Amorphe Metalle

Multitalente in der Medizintechnik

8. März 2021, 11:30 Uhr | Heraeus Amloy
Amorphe Implantate (hier Radiusplatten) aus dem 3D-Drucker passen sich den Bewegungen der Knochen an.
© Heraeus

Heraeus und Universität Graz kooperieren beim 3D-Druck von medizinischen Geräten aus amorphem Metall

Wenn ein Patient heutzutage ein Implantat benötigt, muss er viele Kompromisse eingehen. Es gibt nur wenige Grundgrößen, bei Verletzungen nach Unfällen oder Tumoren muss darum improvisiert werden. Der operierende Chirurg biegt die Ersatzteile eines Stück Metalls - Stahl oder Titen - händisch zurecht und fixiert sie anschließend mit Schrauben am Knochen.

Das hält jedoch mal mehr und mal weniger gut, denn die Metalle sind einer echten Dauerbelastung ausgesetzt. Rippenbögen zum Beispiel müssen jährlich circa acht Millionen Atembewegungen standhalten. Nicht selten kommt es daher zu Ermüdungsbrüchen bei den Patienten, weil die Materialien nicht elastisch genug sind. Ein neuer Eingriff wird nötig. Langlebigere und bessere Alternativen gibt es bisher nicht.

Patientenspezifische Implantate aus dem 3D-Drucker

Das will die Geschäftseinheit Heraeus Amloy ändern. Zusammen mit der Universität Graz erforscht das Unternehmen im Rahmen des »Clinical Additive Manufacturing for Medical Applications«-Projekts (CAMed) patientenspezifische Implantate und wie sie in enger Kooperation mit Kliniken hergestellt und eingesetzt werden können. Die komplette Prozesskette der Produktion steht im Vordergrund.

Dabei setzen die Projektpartner auf eine additive Fertigung, den 3D-Druck. 3D-gefertigte amorphe Implantate sind biokompatibel und lassen sich individuell an den Körperbau des Patienten anpassen – ein Vorteil vor allem bei komplexen Frakturen.
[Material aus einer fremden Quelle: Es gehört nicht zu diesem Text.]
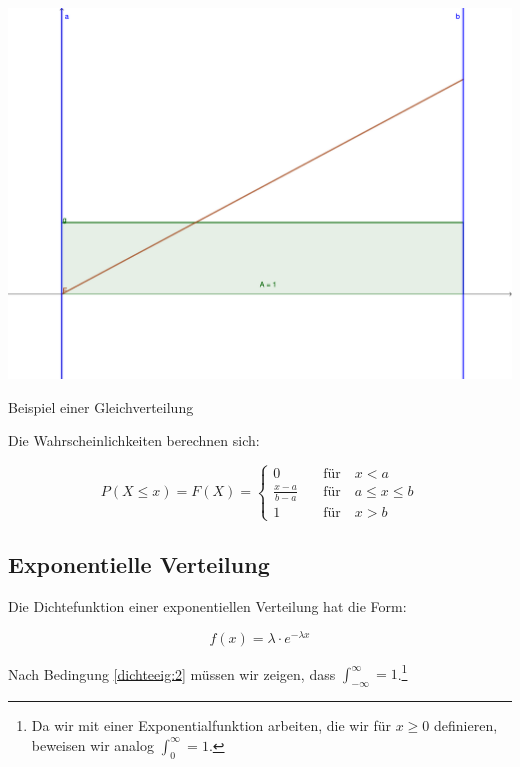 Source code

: \documentclass{tufte-handout}
\theoremstyle{own}
\begin{document}
\begin{marginfigure}
	\includegraphics{gleichverteilung}
	\caption{Beispiel einer Gleichverteilung}
\end{marginfigure}

Die Wahrscheinlichkeiten berechnen sich:

\begin{equation}
P(X\leq x) = F(X) = \begin{cases}
0 \hspace{1em} & \text{für}  \hspace{1em} x < a \\
\frac{x-a}{b-a} \hspace{1em} & \text{für}  \hspace{1em} a \leq x \leq b \\
1 \hspace{1em} & \text{für}  \hspace{1em} x > b
\end{cases}
\end{equation}

\subsection{Exponentielle Verteilung}

Die Dichtefunktion einer exponentiellen Verteilung hat die Form:

\begin{equation}
	f(x) = \lambda \cdot e^{-\lambda x}
\end{equation}

Nach Bedingung \eqref{dichteeig:2} müssen wir zeigen, dass
$\int_{-\infty}^\infty = 1$.\footnote{Da wir mit einer Exponentialfunktion arbeiten, die wir für $x\geq0$ definieren, beweisen wir analog $\int_0^\infty = 1$.}
\end{document}
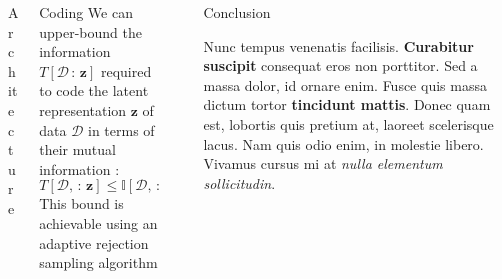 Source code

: \documentclass[final]{beamer}
\newlength{\sepwid}
\newlength{\onecolwid}
\newlength{\twocolwid}
\renewcommand{\vec}[1]{\mathbf{#1}}
\newcommand{\D}{\mathcal{D}}
\newcommand{\I}{\mathbb{I}}
\newcommand{\Oh}{\mathcal{O}}
\begin{document}
\begin{frame}[t]
\begin{columns}[t]
\begin{column}{\twocolwid}
\begin{columns}[t,totalwidth=\twocolwid]
\begin{column}{\onecolwid}
\begin{block}{Architecture}
\end{block}


\end{column} %

\begin{column}{\onecolwid} %


\begin{block}{Coding}
  We can upper-bound the information $T[\D \,:\, \vec{z}]$ required to code the
  latent representation $\vec{z}$ of data $\D$ in terms of their mutual
  information \cite{harsha2007communication}:
  \begin{equation}
    T[\D, \,:\, \vec{z}] \leq \I[\D, \,:\, \vec{z}] + 2\log(\I[\D, \,:\, \vec{z}] + 1) + \Oh(1)
  \end{equation}
  This bound is achievable using an adaptive rejection sampling algorithm
\end{block}


\end{column} %

\end{columns} %

\end{column} %

\begin{column}{\sepwid}\end{column} %

\begin{column}{\onecolwid} %


\begin{block}{Conclusion}

Nunc tempus venenatis facilisis. \textbf{Curabitur suscipit} consequat eros non porttitor. Sed a massa dolor, id ornare enim. Fusce quis massa dictum tortor \textbf{tincidunt mattis}. Donec quam est, lobortis quis pretium at, laoreet scelerisque lacus. Nam quis odio enim, in molestie libero. Vivamus cursus mi at \textit{nulla elementum sollicitudin}.


\end{block}
\end{column}
\end{columns}
\end{frame}
\end{document}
Auch spart das Verfahren Material. Denn der Laser baut nur dort Strukturen auf, wo sie benötigt werden.

Die ersten Erkenntnisse aus dem CAMed-Projekt seien vielversprechend – additiv gefertigte Implantate mit Pluspunkten für Patienten und Krankenhäuser rücken damit in greifbare Nähe. Weitere Anwendungen wie Prothesen oder Herzklappen sind ebenfalls denkbar.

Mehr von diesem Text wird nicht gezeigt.